• _Task statement_: Starting with the line containing "utilizado para definir una prueba." and going on through the line containing "después de todas", return the lines of the data below exactly, and only those.

[Extracted data entries]
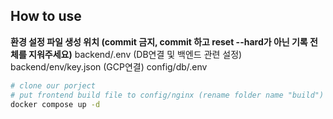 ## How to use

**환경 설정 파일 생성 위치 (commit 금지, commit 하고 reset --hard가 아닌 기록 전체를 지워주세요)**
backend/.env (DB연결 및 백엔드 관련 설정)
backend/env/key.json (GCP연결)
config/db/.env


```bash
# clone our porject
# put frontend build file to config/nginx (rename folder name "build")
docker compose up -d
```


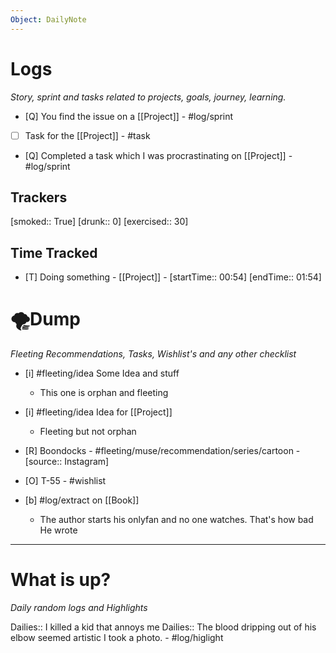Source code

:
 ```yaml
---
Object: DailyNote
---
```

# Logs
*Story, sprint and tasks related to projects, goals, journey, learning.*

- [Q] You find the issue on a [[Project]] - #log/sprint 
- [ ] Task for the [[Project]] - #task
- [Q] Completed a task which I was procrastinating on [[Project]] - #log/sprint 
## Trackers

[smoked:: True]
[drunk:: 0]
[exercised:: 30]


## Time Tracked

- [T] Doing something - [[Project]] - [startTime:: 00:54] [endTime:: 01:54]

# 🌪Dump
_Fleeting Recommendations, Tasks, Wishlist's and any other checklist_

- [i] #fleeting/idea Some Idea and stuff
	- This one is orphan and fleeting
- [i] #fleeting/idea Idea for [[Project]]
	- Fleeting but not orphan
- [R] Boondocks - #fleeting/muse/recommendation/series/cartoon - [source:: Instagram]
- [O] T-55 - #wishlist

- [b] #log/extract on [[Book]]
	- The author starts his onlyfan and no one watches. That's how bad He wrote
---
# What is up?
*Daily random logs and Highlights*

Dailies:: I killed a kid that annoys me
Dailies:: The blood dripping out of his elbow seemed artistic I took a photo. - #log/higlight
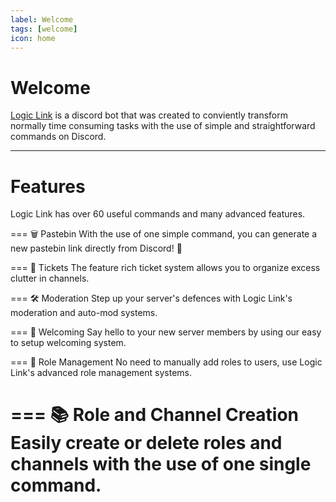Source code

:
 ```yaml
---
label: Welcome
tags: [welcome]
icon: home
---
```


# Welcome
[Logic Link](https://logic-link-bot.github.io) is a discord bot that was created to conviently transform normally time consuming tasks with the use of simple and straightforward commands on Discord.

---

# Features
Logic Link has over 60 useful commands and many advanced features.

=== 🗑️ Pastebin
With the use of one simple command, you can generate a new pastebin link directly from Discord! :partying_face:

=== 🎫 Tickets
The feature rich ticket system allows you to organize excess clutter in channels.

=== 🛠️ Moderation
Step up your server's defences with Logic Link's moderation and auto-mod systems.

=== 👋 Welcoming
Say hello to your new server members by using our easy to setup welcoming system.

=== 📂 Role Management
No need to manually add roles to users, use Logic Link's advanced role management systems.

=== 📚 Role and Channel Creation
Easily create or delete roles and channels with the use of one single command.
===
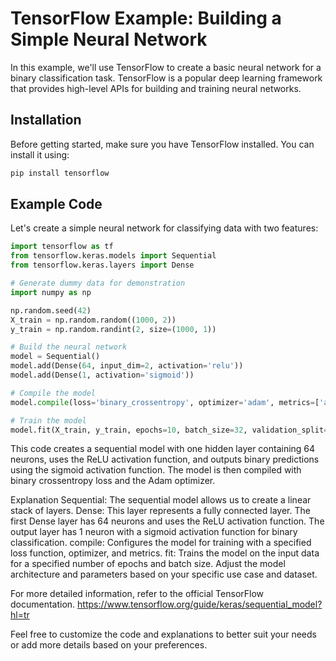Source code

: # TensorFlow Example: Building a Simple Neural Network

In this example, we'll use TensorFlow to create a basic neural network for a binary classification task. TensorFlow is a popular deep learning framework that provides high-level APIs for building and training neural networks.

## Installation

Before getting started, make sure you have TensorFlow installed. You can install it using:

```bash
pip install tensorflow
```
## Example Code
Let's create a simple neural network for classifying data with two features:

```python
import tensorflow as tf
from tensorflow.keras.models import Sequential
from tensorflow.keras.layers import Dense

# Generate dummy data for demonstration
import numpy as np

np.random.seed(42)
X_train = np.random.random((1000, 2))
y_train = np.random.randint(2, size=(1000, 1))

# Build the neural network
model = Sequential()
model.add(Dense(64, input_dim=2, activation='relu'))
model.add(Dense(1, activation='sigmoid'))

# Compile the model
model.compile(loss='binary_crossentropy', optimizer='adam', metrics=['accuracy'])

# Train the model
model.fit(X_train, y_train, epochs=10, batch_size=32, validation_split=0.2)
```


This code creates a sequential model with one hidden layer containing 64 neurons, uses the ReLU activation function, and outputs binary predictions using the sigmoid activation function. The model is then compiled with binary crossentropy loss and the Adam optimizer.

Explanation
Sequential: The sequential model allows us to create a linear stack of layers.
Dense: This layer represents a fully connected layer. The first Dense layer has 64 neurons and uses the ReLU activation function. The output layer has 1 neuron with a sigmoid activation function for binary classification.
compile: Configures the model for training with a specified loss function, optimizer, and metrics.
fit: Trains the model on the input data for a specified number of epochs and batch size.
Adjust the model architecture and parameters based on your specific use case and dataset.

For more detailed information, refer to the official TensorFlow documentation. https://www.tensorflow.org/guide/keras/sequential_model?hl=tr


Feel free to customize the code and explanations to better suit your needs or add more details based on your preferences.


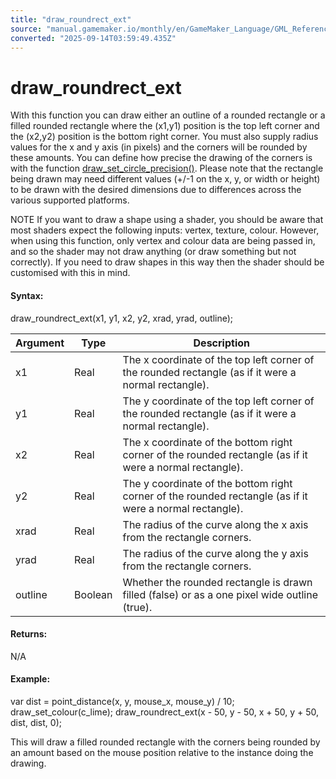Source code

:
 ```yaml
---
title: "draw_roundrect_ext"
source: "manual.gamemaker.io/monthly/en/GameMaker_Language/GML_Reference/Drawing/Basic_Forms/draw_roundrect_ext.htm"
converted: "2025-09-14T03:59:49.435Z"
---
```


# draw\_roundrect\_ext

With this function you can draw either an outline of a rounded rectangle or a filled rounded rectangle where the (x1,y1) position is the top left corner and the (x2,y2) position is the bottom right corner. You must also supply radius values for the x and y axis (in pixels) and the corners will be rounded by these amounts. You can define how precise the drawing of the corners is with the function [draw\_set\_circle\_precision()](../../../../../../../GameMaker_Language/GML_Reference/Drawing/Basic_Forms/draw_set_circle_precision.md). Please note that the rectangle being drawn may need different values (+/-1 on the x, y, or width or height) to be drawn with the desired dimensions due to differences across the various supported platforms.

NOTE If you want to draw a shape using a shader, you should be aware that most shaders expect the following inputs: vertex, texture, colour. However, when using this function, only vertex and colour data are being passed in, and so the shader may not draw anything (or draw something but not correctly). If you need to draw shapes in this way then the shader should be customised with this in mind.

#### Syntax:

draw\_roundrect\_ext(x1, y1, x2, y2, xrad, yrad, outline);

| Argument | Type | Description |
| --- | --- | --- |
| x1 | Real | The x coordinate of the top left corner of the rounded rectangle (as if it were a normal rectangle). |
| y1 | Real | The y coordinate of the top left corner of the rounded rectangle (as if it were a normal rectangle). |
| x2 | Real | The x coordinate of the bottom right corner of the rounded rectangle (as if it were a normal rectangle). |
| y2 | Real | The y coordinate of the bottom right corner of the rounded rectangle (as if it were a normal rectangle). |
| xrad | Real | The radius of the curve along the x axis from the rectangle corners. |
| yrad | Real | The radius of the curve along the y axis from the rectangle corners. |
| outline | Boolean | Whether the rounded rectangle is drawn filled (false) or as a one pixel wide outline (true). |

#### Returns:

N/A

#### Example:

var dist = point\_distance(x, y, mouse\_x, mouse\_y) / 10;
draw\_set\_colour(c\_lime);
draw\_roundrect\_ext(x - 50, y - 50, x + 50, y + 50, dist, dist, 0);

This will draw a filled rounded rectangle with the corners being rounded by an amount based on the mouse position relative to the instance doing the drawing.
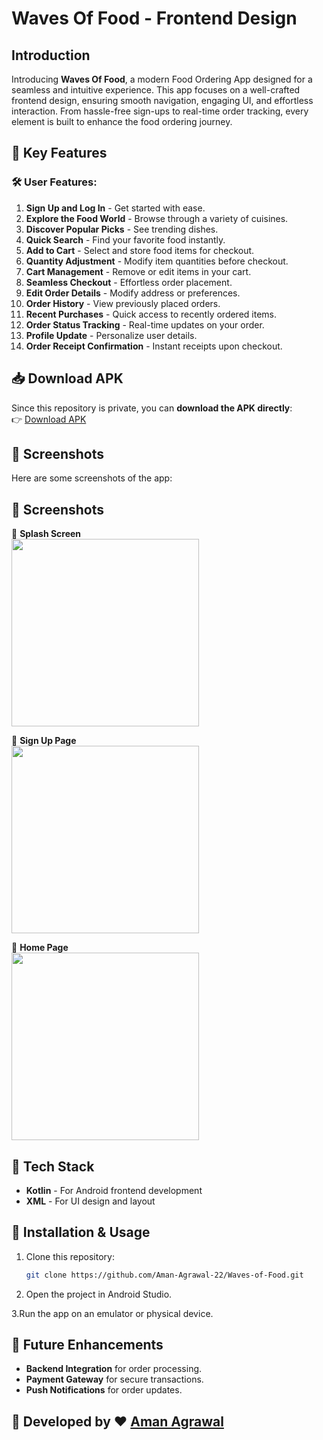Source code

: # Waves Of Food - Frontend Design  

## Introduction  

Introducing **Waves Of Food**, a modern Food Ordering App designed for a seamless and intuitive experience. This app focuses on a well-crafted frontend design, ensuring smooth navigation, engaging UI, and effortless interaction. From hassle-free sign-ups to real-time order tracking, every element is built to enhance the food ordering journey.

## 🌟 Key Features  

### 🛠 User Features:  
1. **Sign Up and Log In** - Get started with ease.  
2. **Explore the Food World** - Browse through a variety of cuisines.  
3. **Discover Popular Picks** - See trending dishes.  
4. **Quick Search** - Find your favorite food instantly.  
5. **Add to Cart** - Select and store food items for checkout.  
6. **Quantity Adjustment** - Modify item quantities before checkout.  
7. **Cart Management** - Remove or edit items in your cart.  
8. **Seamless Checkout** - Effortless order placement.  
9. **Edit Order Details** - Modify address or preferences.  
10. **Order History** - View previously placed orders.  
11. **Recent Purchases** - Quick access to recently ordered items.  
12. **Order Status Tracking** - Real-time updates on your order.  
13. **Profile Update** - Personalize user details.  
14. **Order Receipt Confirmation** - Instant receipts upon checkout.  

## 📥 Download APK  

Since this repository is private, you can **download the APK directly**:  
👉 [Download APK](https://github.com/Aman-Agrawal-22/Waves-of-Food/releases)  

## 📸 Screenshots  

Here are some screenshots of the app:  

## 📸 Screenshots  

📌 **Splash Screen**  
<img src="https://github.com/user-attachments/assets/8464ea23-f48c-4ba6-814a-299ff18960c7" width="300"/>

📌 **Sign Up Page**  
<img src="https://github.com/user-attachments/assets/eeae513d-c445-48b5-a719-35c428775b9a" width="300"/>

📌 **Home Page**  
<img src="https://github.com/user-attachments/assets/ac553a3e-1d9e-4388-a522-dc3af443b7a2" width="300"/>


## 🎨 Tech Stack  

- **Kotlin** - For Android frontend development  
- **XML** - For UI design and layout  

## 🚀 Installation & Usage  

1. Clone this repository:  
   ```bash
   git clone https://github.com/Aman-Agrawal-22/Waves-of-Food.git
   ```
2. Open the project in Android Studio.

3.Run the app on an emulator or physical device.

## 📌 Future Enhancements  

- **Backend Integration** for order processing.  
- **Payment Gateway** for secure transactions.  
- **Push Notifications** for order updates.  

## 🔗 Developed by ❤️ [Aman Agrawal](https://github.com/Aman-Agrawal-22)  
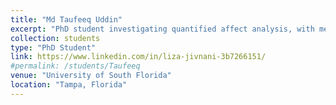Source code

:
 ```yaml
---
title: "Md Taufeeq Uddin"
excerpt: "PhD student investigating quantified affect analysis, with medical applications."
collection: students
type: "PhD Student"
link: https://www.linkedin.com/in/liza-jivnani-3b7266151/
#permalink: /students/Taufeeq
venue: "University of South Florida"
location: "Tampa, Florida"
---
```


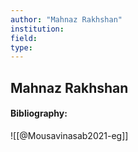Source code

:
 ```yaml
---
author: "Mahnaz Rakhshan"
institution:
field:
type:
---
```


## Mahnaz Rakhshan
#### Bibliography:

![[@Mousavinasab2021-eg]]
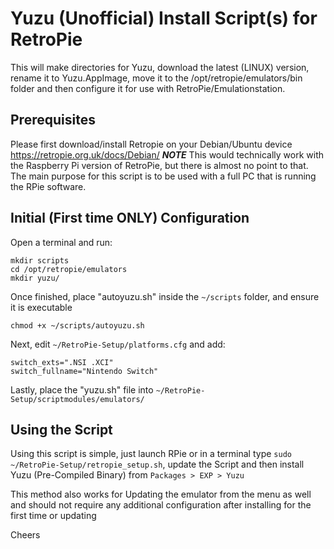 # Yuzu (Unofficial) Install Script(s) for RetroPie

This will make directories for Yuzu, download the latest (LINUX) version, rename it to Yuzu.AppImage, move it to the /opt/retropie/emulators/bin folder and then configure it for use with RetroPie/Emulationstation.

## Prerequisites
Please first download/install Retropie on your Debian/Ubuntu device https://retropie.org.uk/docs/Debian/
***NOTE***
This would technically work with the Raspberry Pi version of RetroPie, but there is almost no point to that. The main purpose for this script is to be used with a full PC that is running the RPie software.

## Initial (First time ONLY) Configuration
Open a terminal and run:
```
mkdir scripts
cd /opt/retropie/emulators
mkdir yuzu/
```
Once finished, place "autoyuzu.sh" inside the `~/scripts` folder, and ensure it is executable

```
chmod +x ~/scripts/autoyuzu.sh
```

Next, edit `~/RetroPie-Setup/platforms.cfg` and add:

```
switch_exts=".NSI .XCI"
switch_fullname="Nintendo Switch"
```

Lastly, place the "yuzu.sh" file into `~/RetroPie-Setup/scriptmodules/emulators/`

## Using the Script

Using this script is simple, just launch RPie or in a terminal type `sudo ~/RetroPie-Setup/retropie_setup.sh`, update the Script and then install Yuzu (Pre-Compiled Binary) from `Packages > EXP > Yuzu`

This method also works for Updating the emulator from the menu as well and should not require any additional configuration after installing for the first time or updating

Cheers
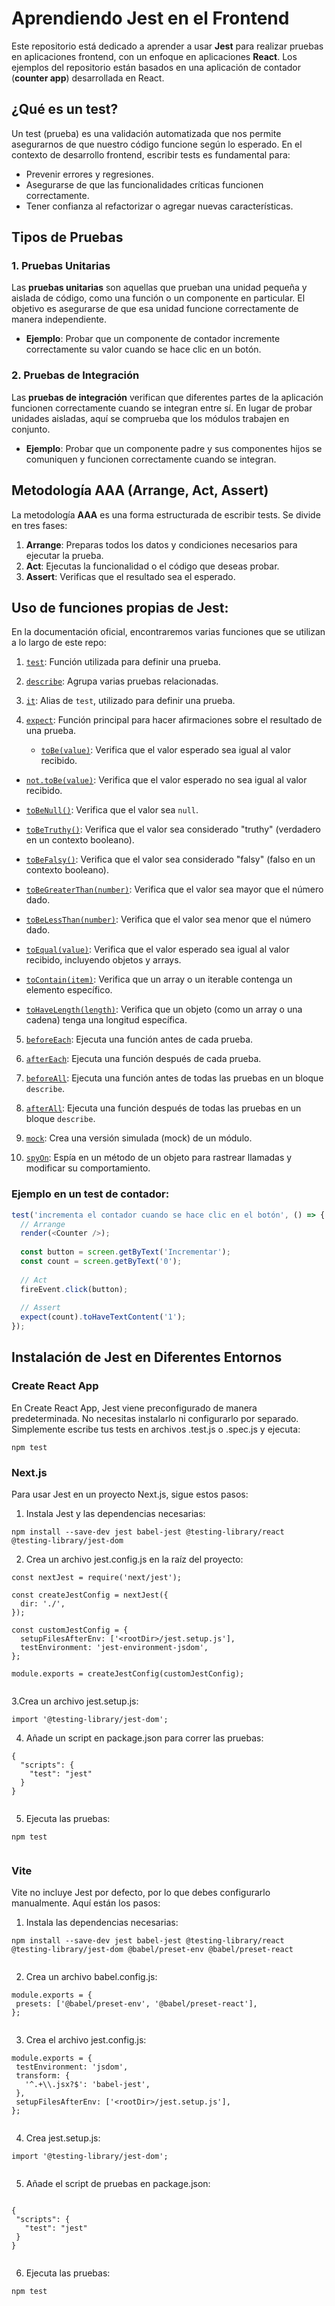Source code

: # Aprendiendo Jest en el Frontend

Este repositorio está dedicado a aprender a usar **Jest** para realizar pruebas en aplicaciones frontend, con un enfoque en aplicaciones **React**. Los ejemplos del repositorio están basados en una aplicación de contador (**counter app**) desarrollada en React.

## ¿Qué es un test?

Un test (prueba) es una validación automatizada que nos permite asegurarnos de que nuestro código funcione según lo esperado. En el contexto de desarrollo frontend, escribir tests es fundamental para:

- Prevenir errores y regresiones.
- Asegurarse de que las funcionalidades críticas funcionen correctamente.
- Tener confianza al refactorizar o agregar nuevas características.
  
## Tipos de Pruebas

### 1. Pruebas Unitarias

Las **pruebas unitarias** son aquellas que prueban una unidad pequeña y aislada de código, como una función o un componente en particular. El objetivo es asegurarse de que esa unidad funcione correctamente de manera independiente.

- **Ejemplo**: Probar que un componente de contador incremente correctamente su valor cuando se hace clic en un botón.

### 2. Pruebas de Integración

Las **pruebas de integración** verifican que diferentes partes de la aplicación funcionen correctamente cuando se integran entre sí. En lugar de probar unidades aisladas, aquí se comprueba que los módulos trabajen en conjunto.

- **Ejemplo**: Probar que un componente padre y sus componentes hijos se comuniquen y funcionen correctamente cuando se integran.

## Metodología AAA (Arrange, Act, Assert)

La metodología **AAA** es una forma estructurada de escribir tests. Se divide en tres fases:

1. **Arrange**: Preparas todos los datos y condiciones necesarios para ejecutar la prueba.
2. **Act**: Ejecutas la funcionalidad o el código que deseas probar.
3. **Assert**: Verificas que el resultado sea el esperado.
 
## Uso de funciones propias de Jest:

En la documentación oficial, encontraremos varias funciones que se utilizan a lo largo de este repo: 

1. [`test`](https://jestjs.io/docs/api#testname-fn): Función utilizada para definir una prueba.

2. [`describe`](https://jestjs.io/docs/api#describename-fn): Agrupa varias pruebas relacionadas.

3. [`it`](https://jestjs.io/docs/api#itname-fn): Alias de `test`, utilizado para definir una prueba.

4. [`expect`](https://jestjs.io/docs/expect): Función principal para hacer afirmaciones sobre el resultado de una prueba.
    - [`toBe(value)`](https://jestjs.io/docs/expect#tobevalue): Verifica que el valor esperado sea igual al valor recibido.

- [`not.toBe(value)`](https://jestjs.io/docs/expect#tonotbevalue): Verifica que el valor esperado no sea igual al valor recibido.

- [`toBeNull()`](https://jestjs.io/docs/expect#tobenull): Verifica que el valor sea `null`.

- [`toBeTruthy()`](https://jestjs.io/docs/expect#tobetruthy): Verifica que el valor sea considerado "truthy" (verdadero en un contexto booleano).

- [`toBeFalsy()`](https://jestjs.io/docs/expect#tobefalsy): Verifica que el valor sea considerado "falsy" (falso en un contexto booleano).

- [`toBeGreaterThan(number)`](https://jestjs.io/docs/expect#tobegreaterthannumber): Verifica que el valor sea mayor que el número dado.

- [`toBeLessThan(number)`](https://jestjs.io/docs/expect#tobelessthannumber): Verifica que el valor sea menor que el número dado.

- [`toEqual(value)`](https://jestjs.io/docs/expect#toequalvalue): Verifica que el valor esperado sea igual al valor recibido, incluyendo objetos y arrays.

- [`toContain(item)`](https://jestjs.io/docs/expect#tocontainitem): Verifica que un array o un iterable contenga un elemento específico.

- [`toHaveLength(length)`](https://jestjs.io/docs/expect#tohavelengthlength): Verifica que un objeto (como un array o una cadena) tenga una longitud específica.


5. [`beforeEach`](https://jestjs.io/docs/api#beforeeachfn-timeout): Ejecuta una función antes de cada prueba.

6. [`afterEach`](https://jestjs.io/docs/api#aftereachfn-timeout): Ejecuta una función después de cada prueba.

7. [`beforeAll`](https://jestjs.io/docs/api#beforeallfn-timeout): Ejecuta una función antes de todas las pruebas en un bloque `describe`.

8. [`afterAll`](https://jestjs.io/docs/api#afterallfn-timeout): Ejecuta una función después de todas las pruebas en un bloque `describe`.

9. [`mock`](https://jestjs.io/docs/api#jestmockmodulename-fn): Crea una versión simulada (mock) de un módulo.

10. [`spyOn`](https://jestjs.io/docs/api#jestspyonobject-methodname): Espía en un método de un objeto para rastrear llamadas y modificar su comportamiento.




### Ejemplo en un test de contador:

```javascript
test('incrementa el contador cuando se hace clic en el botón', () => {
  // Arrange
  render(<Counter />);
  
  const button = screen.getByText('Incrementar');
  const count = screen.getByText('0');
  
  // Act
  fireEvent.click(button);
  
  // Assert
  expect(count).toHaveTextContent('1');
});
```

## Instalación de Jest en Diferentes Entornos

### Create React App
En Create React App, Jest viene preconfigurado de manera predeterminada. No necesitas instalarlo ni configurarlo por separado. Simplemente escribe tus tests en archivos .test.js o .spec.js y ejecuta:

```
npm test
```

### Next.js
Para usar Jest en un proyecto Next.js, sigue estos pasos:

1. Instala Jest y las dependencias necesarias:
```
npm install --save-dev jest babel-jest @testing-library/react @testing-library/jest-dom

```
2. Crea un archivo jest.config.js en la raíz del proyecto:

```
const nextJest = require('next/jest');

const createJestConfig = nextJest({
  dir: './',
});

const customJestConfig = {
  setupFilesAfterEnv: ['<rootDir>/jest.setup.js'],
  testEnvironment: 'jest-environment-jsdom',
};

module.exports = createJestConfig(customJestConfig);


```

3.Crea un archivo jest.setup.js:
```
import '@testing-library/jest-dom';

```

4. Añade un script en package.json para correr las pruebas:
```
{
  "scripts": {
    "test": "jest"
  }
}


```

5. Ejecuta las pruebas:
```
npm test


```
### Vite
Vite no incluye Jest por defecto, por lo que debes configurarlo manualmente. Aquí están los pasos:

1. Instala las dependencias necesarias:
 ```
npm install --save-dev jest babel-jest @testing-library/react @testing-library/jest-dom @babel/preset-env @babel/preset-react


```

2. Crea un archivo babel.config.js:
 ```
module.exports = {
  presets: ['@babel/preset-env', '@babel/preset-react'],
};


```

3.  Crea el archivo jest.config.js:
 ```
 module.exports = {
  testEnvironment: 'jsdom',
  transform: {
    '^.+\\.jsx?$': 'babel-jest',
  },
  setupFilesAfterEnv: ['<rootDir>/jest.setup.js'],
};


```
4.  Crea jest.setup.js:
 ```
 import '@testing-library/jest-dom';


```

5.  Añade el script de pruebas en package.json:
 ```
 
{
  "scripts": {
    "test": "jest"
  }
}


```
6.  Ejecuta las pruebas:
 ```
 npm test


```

• _Answer for this exercise_:
3. [`it`](https://jestjs.io/docs/api#itname-fn): Alias de `test`, utilizado para definir una prueba.

4. [`expect`](https://jestjs.io/docs/expect): Función principal para hacer afirmaciones sobre el resultado de una prueba.
    - [`toBe(value)`](https://jestjs.io/docs/expect#tobevalue): Verifica que el valor esperado sea igual al valor recibido.

- [`not.toBe(value)`](https://jestjs.io/docs/expect#tonotbevalue): Verifica que el valor esperado no sea igual al valor recibido.

- [`toBeNull()`](https://jestjs.io/docs/expect#tobenull): Verifica que el valor sea `null`.

- [`toBeTruthy()`](https://jestjs.io/docs/expect#tobetruthy): Verifica que el valor sea considerado "truthy" (verdadero en un contexto booleano).

- [`toBeFalsy()`](https://jestjs.io/docs/expect#tobefalsy): Verifica que el valor sea considerado "falsy" (falso en un contexto booleano).

- [`toBeGreaterThan(number)`](https://jestjs.io/docs/expect#tobegreaterthannumber): Verifica que el valor sea mayor que el número dado.

- [`toBeLessThan(number)`](https://jestjs.io/docs/expect#tobelessthannumber): Verifica que el valor sea menor que el número dado.

- [`toEqual(value)`](https://jestjs.io/docs/expect#toequalvalue): Verifica que el valor esperado sea igual al valor recibido, incluyendo objetos y arrays.

- [`toContain(item)`](https://jestjs.io/docs/expect#tocontainitem): Verifica que un array o un iterable contenga un elemento específico.

- [`toHaveLength(length)`](https://jestjs.io/docs/expect#tohavelengthlength): Verifica que un objeto (como un array o una cadena) tenga una longitud específica.


5. [`beforeEach`](https://jestjs.io/docs/api#beforeeachfn-timeout): Ejecuta una función antes de cada prueba.

6. [`afterEach`](https://jestjs.io/docs/api#aftereachfn-timeout): Ejecuta una función después de cada prueba.

7. [`beforeAll`](https://jestjs.io/docs/api#beforeallfn-timeout): Ejecuta una función antes de todas las pruebas en un bloque `describe`.

8. [`afterAll`](https://jestjs.io/docs/api#afterallfn-timeout): Ejecuta una función después de todas las pruebas en un bloque `describe`.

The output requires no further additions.